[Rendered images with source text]
--------------------------------
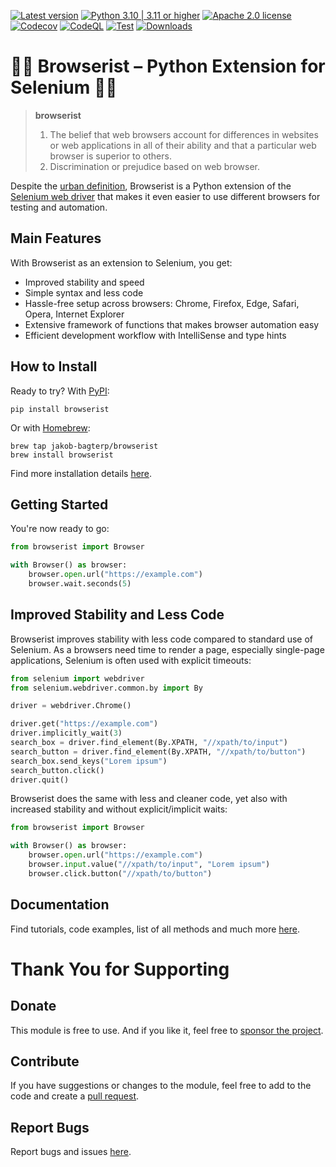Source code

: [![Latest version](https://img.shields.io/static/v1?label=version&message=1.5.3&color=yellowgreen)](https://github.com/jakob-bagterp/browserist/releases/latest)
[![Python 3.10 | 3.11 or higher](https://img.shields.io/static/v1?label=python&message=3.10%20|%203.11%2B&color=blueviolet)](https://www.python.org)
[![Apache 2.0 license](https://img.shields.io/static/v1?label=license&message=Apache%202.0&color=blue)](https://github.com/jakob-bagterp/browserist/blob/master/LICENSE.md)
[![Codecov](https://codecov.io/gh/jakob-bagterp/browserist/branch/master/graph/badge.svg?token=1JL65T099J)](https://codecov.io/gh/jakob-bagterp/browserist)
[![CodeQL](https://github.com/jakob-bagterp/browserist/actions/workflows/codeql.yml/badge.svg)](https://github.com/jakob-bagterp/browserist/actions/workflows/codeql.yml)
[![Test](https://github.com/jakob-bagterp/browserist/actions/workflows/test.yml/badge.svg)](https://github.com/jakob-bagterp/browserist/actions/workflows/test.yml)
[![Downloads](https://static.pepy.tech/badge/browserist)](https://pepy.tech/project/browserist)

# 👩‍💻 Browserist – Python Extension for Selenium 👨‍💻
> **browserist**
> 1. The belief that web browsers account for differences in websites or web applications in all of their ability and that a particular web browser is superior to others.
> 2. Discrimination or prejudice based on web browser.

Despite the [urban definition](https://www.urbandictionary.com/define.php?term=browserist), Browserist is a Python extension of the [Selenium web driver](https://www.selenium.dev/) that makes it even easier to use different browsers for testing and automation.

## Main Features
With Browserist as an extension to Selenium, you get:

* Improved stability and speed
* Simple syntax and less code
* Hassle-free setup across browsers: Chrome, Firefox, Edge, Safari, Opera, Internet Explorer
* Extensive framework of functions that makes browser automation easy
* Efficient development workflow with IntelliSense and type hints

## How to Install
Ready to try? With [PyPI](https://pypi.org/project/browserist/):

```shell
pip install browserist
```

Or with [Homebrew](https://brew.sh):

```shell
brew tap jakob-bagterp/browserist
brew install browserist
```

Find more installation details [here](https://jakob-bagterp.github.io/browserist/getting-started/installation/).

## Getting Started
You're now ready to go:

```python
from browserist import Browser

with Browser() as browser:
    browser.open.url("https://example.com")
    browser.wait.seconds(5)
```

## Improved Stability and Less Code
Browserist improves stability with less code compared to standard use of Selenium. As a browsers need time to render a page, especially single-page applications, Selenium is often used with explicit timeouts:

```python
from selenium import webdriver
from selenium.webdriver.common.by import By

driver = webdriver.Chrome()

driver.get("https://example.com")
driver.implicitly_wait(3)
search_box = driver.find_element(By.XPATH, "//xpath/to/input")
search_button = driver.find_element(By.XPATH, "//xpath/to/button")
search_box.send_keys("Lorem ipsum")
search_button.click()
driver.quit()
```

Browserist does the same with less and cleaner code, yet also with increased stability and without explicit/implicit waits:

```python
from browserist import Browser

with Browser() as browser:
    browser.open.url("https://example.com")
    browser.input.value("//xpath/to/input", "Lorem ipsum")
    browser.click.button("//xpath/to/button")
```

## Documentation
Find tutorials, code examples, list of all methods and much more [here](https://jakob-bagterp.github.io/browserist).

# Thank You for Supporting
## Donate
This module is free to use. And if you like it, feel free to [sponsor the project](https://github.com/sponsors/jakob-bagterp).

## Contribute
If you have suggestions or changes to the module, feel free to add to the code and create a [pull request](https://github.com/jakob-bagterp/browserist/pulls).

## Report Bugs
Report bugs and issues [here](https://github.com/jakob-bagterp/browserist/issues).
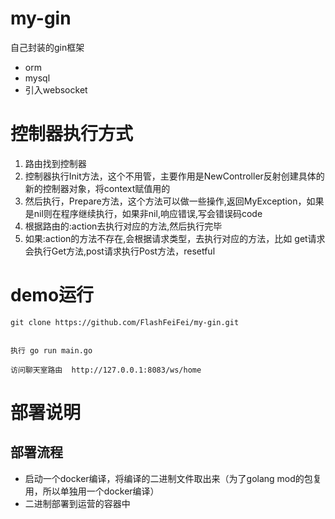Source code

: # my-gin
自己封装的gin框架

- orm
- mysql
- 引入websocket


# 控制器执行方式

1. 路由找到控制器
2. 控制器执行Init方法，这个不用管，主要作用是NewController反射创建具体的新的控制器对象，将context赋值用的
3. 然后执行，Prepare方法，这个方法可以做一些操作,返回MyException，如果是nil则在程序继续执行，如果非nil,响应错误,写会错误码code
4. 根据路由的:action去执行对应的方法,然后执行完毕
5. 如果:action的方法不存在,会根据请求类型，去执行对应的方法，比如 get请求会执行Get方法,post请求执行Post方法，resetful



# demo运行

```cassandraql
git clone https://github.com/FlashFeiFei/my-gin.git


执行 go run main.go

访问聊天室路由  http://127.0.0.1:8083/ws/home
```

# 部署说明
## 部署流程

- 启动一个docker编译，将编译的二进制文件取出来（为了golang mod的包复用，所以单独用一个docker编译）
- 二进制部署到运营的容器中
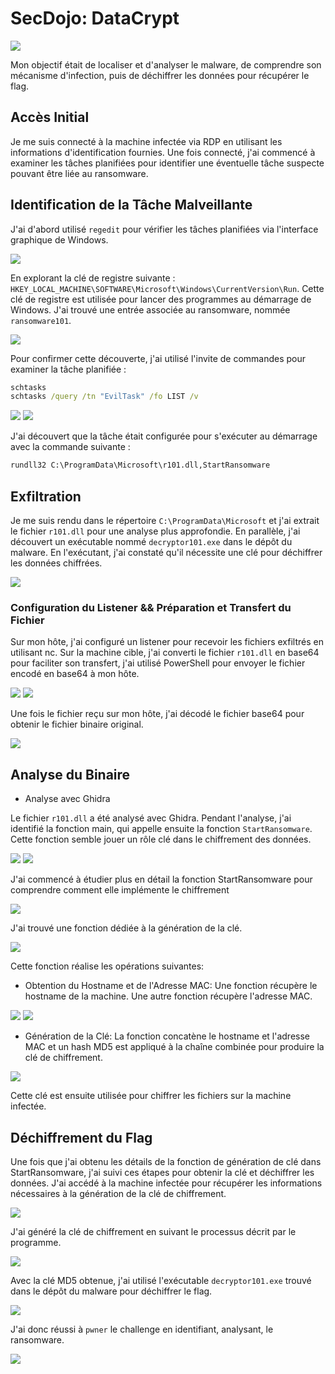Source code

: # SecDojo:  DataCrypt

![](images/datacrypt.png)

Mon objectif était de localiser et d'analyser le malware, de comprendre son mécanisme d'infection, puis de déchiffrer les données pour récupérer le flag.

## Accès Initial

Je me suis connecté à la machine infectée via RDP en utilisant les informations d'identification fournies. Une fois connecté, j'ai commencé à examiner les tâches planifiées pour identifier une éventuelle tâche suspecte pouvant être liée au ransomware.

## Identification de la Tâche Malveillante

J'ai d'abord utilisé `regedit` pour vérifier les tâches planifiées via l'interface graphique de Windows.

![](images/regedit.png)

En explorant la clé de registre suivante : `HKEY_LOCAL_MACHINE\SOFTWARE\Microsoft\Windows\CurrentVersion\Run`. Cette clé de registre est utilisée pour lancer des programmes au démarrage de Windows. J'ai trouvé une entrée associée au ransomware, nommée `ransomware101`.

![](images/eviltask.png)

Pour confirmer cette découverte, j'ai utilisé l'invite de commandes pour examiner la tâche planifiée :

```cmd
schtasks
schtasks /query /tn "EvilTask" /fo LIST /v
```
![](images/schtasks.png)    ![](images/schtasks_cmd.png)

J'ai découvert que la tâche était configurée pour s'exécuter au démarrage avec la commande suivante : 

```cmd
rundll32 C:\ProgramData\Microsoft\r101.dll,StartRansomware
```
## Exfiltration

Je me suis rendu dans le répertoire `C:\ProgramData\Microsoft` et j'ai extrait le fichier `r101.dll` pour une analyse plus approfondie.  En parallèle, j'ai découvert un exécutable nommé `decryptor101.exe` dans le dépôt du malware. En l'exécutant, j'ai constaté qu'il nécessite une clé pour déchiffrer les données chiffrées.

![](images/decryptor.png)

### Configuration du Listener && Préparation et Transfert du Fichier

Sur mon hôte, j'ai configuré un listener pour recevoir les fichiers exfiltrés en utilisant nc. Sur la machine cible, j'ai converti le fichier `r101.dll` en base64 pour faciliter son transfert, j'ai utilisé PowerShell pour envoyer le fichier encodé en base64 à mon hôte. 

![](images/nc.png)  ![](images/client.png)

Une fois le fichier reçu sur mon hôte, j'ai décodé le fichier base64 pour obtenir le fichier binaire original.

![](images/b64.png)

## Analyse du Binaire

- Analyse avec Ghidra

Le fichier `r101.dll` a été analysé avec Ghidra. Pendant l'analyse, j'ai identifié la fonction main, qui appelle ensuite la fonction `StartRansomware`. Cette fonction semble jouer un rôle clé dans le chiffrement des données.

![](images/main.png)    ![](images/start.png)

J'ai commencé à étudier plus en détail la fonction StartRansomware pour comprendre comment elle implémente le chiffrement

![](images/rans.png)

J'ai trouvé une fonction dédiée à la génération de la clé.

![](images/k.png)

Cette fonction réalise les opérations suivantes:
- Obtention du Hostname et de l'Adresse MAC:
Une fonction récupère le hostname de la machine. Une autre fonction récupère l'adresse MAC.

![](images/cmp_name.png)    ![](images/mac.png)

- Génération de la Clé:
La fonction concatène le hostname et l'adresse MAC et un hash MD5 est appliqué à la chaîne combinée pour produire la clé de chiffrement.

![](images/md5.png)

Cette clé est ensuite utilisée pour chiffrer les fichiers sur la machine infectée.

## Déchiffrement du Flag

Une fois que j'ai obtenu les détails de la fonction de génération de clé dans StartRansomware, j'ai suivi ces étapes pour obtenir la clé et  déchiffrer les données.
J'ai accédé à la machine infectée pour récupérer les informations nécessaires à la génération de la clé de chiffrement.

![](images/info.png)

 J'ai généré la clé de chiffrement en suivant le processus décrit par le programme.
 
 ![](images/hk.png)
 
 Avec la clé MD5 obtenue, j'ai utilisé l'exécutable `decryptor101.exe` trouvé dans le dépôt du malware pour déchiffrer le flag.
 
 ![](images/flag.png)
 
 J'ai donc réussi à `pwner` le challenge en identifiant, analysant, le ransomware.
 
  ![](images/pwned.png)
--------------------------------
◆ WHAT YOU NEED TO DO: Your response should be the lines of the entries above that include the string "planifiées".

◆ SOLUTION TO THE PROBLEM:
Je me suis connecté à la machine infectée via RDP en utilisant les informations d'identification fournies. Une fois connecté, j'ai commencé à examiner les tâches planifiées pour identifier une éventuelle tâche suspecte pouvant être liée au ransomware.
J'ai d'abord utilisé `regedit` pour vérifier les tâches planifiées via l'interface graphique de Windows.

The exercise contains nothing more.